Activity:
Your answer must be the full set of records, copied exactly, with no pictures in it.

(Saved entries)
=== Section Start ===
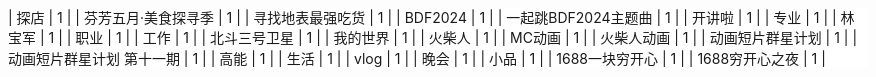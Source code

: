 | 探店 | 1 |
| 芬芳五月·美食探寻季 | 1 |
| 寻找地表最强吃货 | 1 |
| BDF2024 | 1 |
| 一起跳BDF2024主题曲 | 1 |
| 开讲啦 | 1 |
| 专业 | 1 |
| 林宝军 | 1 |
| 职业 | 1 |
| 工作 | 1 |
| 北斗三号卫星 | 1 |
| 我的世界 | 1 |
| 火柴人 | 1 |
| MC动画 | 1 |
| 火柴人动画 | 1 |
| 动画短片群星计划 | 1 |
| 动画短片群星计划 第十一期 | 1 |
| 高能 | 1 |
| 生活 | 1 |
| vlog | 1 |
| 晚会 | 1 |
| 小品 | 1 |
| 1688一块穷开心 | 1 |
| 1688穷开心之夜 | 1 |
=== Section End ===
Result of the exercise:
Source code

: | 探店 | 1 |
| 芬芳五月·美食探寻季 | 1 |
| 寻找地表最强吃货 | 1 |
| BDF2024 | 1 |
| 一起跳BDF2024主题曲 | 1 |
| 开讲啦 | 1 |
| 专业 | 1 |
| 林宝军 | 1 |
| 职业 | 1 |
| 工作 | 1 |
| 北斗三号卫星 | 1 |
| 我的世界 | 1 |
| 火柴人 | 1 |
| MC动画 | 1 |
| 火柴人动画 | 1 |
| 动画短片群星计划 | 1 |
| 动画短片群星计划 第十一期 | 1 |
| 高能 | 1 |
| 生活 | 1 |
| vlog | 1 |
| 晚会 | 1 |
| 小品 | 1 |
| 1688一块穷开心 | 1 |
| 1688穷开心之夜 | 1 |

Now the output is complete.